Thursday, September 9, 2010

Drowning

Sometimes, I feel like enlightenment is a curse.
It's crossed my mind whether there's really a quantifiable difference between believing a lie, and simply not knowing the truth.
Maybe I was wrong; perhaps ignorance is bliss.
I'm sitting here in a library; a place of knowledge, filled with so much factual text, information and intelligence, and people studying these volumes and presumably bringing themselves to some of elevated awareness, higher and intelligent.
And it's dawned on me that I've never felt so out of place.

I live my life in a sort of limbo.
Some people find that purpose they have in life, no matter how mundane, and they do it.
They work, they play, they have fun; they don't tend to venture beyond the boundaries or their normal existence, but that's okay with them.
They're content with their lot in life. They're all set.
Then there are people who, similarly, feel they have some goal in life, yet conversely have to spend years of their life immersing themselves in some chosen aspect, vastly broadening their horizons so they can achieve their ultimate passion.
I know for a fact that I'm neither.
I stepped into the outer world, into the waters of intellect and skill.
I just don't know how to swim.

I don't have a purpose. I don't have a passion. I don't have a goal.
I'm struggling to stay afloat, and the shore's nowhere in sight.
What if this was all a big mistake?
There's so much in my life that I don't understand, but I feel like I would have been happier if I'd never known it was there.
Like not being able to not see the trick to an optical illusion, things will never look the same to me.

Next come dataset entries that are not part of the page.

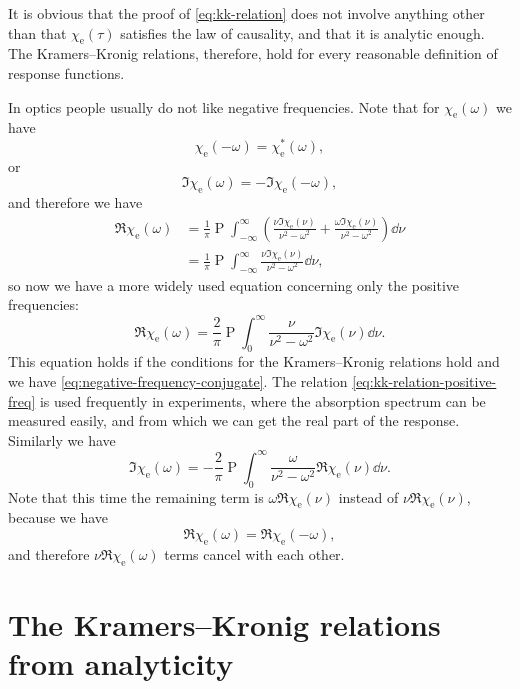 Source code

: \documentclass[hyperref, a4paper]{article}
\DeclareMathOperator{\primevalue}{P}
\begin{document}
It is obvious that the proof of \eqref{eq:kk-relation} does not involve anything other than that $\chi_\text{e}(\tau)$ satisfies the law of causality, and that it is analytic enough.
The Kramers–Kronig relations, therefore, hold for every reasonable definition of response functions.

In optics people usually do not like negative frequencies. Note that for $\chi_\text{e}(\omega)$ we have 
\begin{equation}
    \chi_\text{e}(-\omega) = \chi_\text{e}^*(\omega),
    \label{eq:negative-frequency-conjugate}
\end{equation}
or 
\[
    \Im \chi_\text{e}(\omega) = - \Im \chi_\text{e}(- \omega),
\]
and therefore we have 
\[
    \begin{aligned}
        \Re \chi_\text{e}(\omega) &= \frac{1}{\pi} \primevalue \int_{-\infty}^\infty \left( \frac{ \nu \Im \chi_\text{e}(\nu)}{\nu^2 - \omega^2} + \frac{ \omega \Im \chi_\text{e}(\nu)}{\nu^2 - \omega^2} \right) \dd{\nu} \\
        &= \frac{1}{\pi} \primevalue \int_{-\infty}^\infty \frac{ \nu \Im \chi_\text{e}(\nu)}{\nu^2 - \omega^2} \dd{\nu} ,
    \end{aligned}
\]
so now we have a more widely used equation concerning only the positive frequencies: 
\begin{equation}
    \Re \chi_\text{e}(\omega) = \frac{2}{\pi} \primevalue \int_0^\infty \frac{\nu}{\nu^2 - \omega^2} \Im \chi_\text{e}(\nu) \dd{\nu}.
    \label{eq:kk-relation-positive-freq}
\end{equation}
This equation holds if the conditions for the Kramers–Kronig relations hold and we have \eqref{eq:negative-frequency-conjugate}.
The relation \eqref{eq:kk-relation-positive-freq} is used frequently in experiments, where the absorption spectrum can be measured easily, and from which we can get the real part of the response.
Similarly we have 
\begin{equation}
    \Im \chi_\text{e}(\omega) = - \frac{2}{\pi} \primevalue \int_0^\infty \frac{\omega}{\nu^2 - \omega^2} \Re \chi_\text{e}(\nu) \dd{\nu}.
    \label{eq:kk-relation-positive-freq-im}
\end{equation}
Note that this time the remaining term is $\omega \Re \chi_\text{e}(\nu)$ instead of $\nu \Re \chi_\text{e}(\nu)$, because we have 
\[
    \Re \chi_\text{e}(\omega) = \Re \chi_\text{e}(-\omega),
\]
and therefore $\nu \Re \chi_\text{e}(\omega)$ terms cancel with each other.

\section{The Kramers–Kronig relations from analyticity}
\end{document}
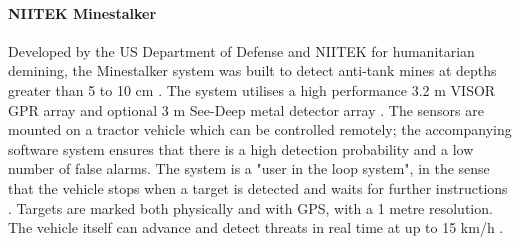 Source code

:\documentclass[main.tex]{subfiles}
\begin{document}
\begin{appendices}
\paragraph{NIITEK Minestalker} Developed by the US Department of Defense and NIITEK for humanitarian demining, the Minestalker system was built to detect anti-tank mines at depths greater than 5 to 10 cm \parencite{laudato2014}. The system utilises a high performance 3.2 m VISOR GPR array and optional 3 m See-Deep metal detector array \parencite{niitek2015}. The sensors are mounted on a tractor vehicle which can be controlled remotely; the accompanying software system ensures that there is a high detection probability and a low number of false alarms. The system is a "user in the loop system", in the sense that the vehicle stops when a target is detected and waits for further instructions \parencite{laudato2014}. Targets are marked both physically and with GPS, with a 1 metre resolution. The vehicle itself can advance and detect threats in real time at up to 15 km/h \parencite{niitek2015}.





\end{appendices}
\end{document}
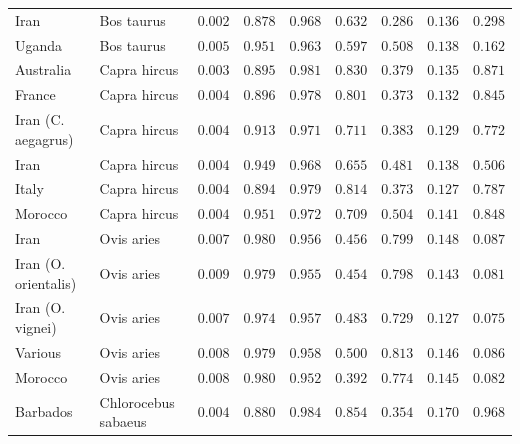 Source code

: \documentclass{article}
\begin{document}
\begin{center}
\begin{adjustbox}{width=\textwidth}
\begin{tabular}{||l|l|r||r|r||r|r||r|r||}
                Iran               & Bos taurus        & $ 0.002$ & $ 0.878$ & $ 0.968$ & $ 0.632$ & $ 0.286$ & $ 0.136$ & $ 0.298$ \\
                Uganda              & Bos taurus        & $ 0.005$ & $ 0.951$ & $ 0.963$ & $ 0.597$ & $ 0.508$ & $ 0.138$ & $ 0.162$ \\
                \rowcolor{LIGHTGREY} Australia            & Capra hircus        & $ 0.003$ & $ 0.895$ & $ 0.981$ & $ 0.830$ & $ 0.379$ & $ 0.135$ & $ 0.871$ \\
                \rowcolor{LIGHTGREY} France                                    & Capra hircus          & $ 0.004$ & $ 0.896$ & $ 0.978$ & $ 0.801$ & $ 0.373$ & $ 0.132$ & $ 0.845$ \\
                \rowcolor{LIGHTGREY} Iran (C. aegagrus)                    & Capra hircus          & $ 0.004$ & $ 0.913$ & $ 0.971$ & $ 0.711$ & $ 0.383$ & $ 0.129$ & $ 0.772$ \\
                \rowcolor{LIGHTGREY} Iran                        & Capra hircus          & $ 0.004$ & $ 0.949$ & $ 0.968$ & $ 0.655$ & $ 0.481$ & $ 0.138$ & $ 0.506$ \\
                \rowcolor{LIGHTGREY} Italy                                 & Capra hircus          & $ 0.004$ & $ 0.894$ & $ 0.979$ & $ 0.814$ & $ 0.373$ & $ 0.127$ & $ 0.787$ \\
                \rowcolor{LIGHTGREY} Morocco                                 & Capra hircus          & $ 0.004$ & $ 0.951$ & $ 0.972$ & $ 0.709$ & $ 0.504$ & $ 0.141$ & $ 0.848$ \\
                Iran           & Ovis aries & $ 0.007$ & $ 0.980$ & $ 0.956$ & $ 0.456$ & $ 0.799$ & $ 0.148$ & $ 0.087$ \\
                Iran (O. orientalis)  & Ovis aries & $ 0.009$ & $ 0.979$ & $ 0.955$ & $ 0.454$ & $ 0.798$ & $ 0.143$ & $ 0.081$ \\
                Iran (O. vignei)           & Ovis aries & $ 0.007$ & $ 0.974$ & $ 0.957$ & $ 0.483$ & $ 0.729$ & $ 0.127$ & $ 0.075$ \\
                Various             & Ovis aries & $ 0.008$ & $ 0.979$ & $ 0.958$ & $ 0.500$ & $ 0.813$ & $ 0.146$ & $ 0.086$ \\
                Morocco              & Ovis aries & $ 0.008$ & $ 0.980$ & $ 0.952$ & $ 0.392$ & $ 0.774$ & $ 0.145$ & $ 0.082$ \\
                \rowcolor{LIGHTGREY} Barbados              & Chlorocebus sabaeus & $ 0.004$ & $ 0.880$ & $ 0.984$ & $ 0.854$ & $ 0.354$ & $ 0.170$ & $ 0.968$ \\

\end{tabular}
\end{adjustbox}
\end{center}
\end{document}
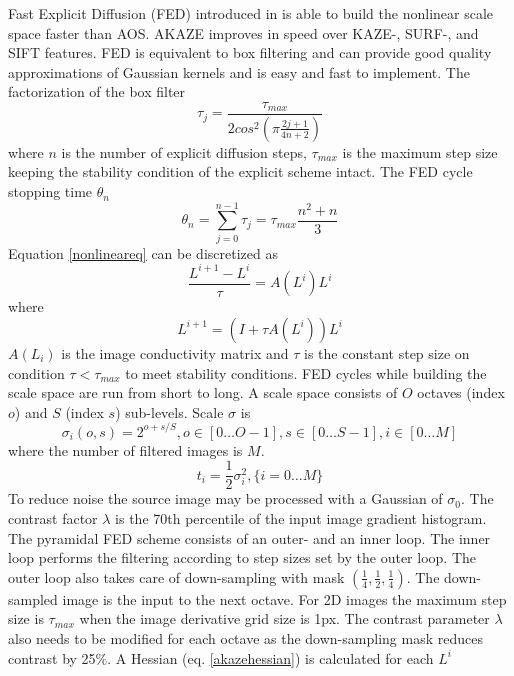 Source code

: \documentclass[english,12pt,a4paper,pdftex,elec,utf8, table]{aaltothesis}
\begin{document}
Fast Explicit Diffusion (FED) introduced in \cite{Grewenig2010} is able to build the nonlinear scale space faster than AOS. AKAZE improves in speed over KAZE-, SURF-, and SIFT features. FED is equivalent to box filtering and can provide good quality approximations of Gaussian kernels and is easy and fast to implement. The factorization of the box filter
\begin{equation}
  \label{boxfilterfactor}
\tau_j = \frac{\tau_{max}}{2cos^2\left( \pi \frac{2j+1}{4n+2}\right)}
\end{equation}
where $n$ is the number of explicit diffusion steps, $\tau_{max}$ is the maximum step size keeping the stability condition of the explicit scheme intact. The FED cycle stopping time $\theta_n$
\begin{equation}
\theta_n = \sum_{j=0}^{n-1}\tau_j=\tau_{max}\frac{n^2+n}{3}
\end{equation}
Equation \ref{nonlineareq} can be discretized as
\begin{equation}
  \label{discretenonlineareq}
\frac{L^{i+1}-L^i}{\tau}=A(L^i)L^i
\end{equation}
where
\begin{equation}
  \label{fednextevolution}
  L^{i+1}=(I + \tau A(L^i))L^i
\end{equation}
$A(L_i)$ is the image conductivity matrix and $\tau$ is the constant step size on condition $\tau < \tau_{max}$ to meet stability conditions. FED cycles while building the scale space are run from short to long. A scale space consists of $O$ octaves (index $o$) and $S$ (index $s$) sub-levels. Scale $\sigma$ is
\begin{equation}
  \label{scalespace}
  \sigma_i(o,s) = 2^{o+s/S},o \in[0\ldots O-1], s \in [0\ldots S-1], i \in [0 \ldots M]
  \end{equation}
where the number of filtered images is $M$.
\begin{equation}
  \label{scaletotime}
t_i = \frac{1}{2}\sigma^2_i,\{i=0\ldots M\}
\end{equation}
\clearpage
To reduce noise the source image may be processed with a Gaussian of $\sigma_0$. The contrast factor $\lambda$ is the 70th percentile of the input image gradient histogram. The pyramidal FED scheme consists of an outer-  and an inner loop. The inner loop performs the filtering according to step sizes set by the outer loop. The outer loop also takes care of down-sampling with mask $(\frac{1}{4}, \frac{1}{2}, \frac{1}{4})$. The down-sampled image is the input to the next octave. For 2D images the maximum step size is $\tau_{max}$ when the image derivative grid size is 1px. The contrast parameter $\lambda$ also needs to be modified for each octave as the down-sampling mask reduces contrast by 25\%. A Hessian (eq. \ref{akazehessian}) is calculated for each $L^i$
\end{document}
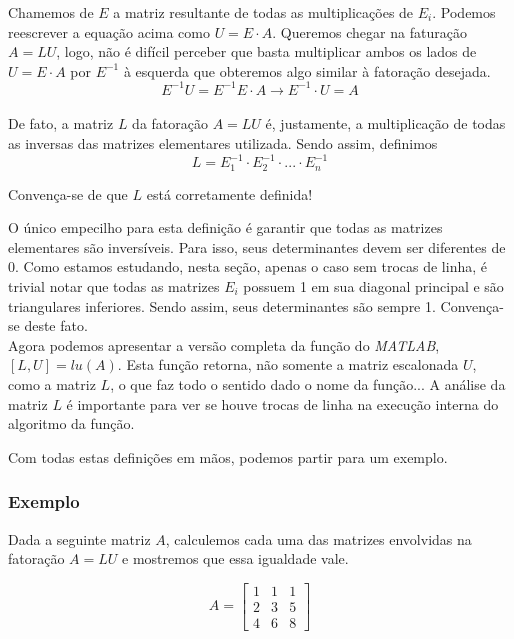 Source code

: \documentclass[12pt]{article}
\begin{document}
	Chamemos de $E$ a matriz resultante de todas as multiplicações de $E_i$. Podemos reescrever a equação acima como $U=E\cdot A$. Queremos chegar na faturação $A=LU$, logo, não é difícil perceber que basta multiplicar ambos os lados de $U=E\cdot A$ por $E^{-1}$ à esquerda que obteremos algo similar à fatoração desejada.
	\begin{equation*}
		E^{-1}U=E^{-1}E\cdot A \rightarrow E^{-1}\cdot U=A
	\end{equation*}\\
	
	De fato, a matriz $L$ da fatoração $A=LU$ é, justamente, a multiplicação de todas as inversas das matrizes elementares utilizada. Sendo assim, definimos
	\begin{equation*}
		L=E_1^{-1}\cdot E_2^{-1}\cdot ... \cdot E_n^{-1}
	\end{equation*}
	
	Convença-se de que $L$ está corretamente definida!
	
	O único empecilho para esta definição é garantir que todas as matrizes elementares são inversíveis. Para isso, seus determinantes devem ser diferentes de 0. Como estamos estudando, nesta seção, apenas o caso sem trocas de linha, é trivial notar que todas as matrizes $E_i$ possuem 1 em sua diagonal principal e são triangulares inferiores. Sendo assim, seus determinantes são sempre 1. Convença-se deste fato.\\
	
	Agora podemos apresentar a versão completa da função do \textit{MATLAB}, $[L,U]=lu(A)$. Esta função retorna, não somente a matriz escalonada $U$, como a matriz $L$, o que faz todo o sentido dado o nome da função... A análise da matriz $L$ é importante para ver se houve trocas de linha na execução interna do algoritmo da função.
	
	Com todas estas definições em mãos, podemos partir para um exemplo.
	\subsubsection{Exemplo}
	Dada a seguinte matriz $A$, calculemos cada uma das matrizes envolvidas na fatoração $A=LU$ e mostremos que essa igualdade vale.
	
	\begin{equation*}
		A=\begin{bmatrix}
			1 & 1 & 1\\
			2 & 3 & 5\\
			4 & 6 & 8
		\end{bmatrix} 
	\end{equation*}\\
	
\end{document}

I don't know how it will ever be like it was before, yet I still struggle to make sense of what it is now.
Worst of all is I feel as though I'm wasting my time. I'm stuck in this strange place where I obviously don't belong.

And there's no way out.



"I've watched you fly on paper wings, halfway around the world
until they burned up in the atmosphere, sent you spiralling down
landing somewhere far from here with no one else around" - Rise Against

Monday, September 6, 2010

Confessions

I've always been an advocate for the truth.
There's nothing I hate than master class deception, and sometimes I even let little white lies get the better of my temperament.
Sometimes a lie is told out of malice and spite; the worst kind.
Sometimes it's told out of fear of the consequences of the truth.
A little more understandable, but in the long run the impact is probably much the same.
Yet concealment, no matter how big or small, leads to confession; an act which in itself can be very liberating and empowering.

I know form experience that certain confessions are extremely difficult.
My breathing gets all out of whack, and I feel my chest get so heavy because I've apparently forgotten to exhale.
But when you finally spit it out, there is a consequence, a react, and the ball starts rolling.

But what of self-confession?
Something you know, deep-down in your heart, but something that you can't bear to acknowledge.
Something you'd rather bury than accept.
No matter how difficult it might be to verbalise my most clandestine feelings, it's confronting myself with my deepest, darkest fears that is the hardest part of any confession.
Because they're usually the things you don't want to hear.
They're usually about the things you pretended weren't real.
And they usually come with the terrifying aspect that everything as you know it could change.

However, as terrifying as they are, these kinds of confessions tend to be the most fulfilling.
They bring with them the degree of acceptance that lets you "move on".
I've written many a blog on change, and how ultimately it can be a positive force. You shouldn't try to stand in it's way.
But sometimes, it's gentle, and waits for your permission.
All you have to do is say the word.

A simple confession is all it takes.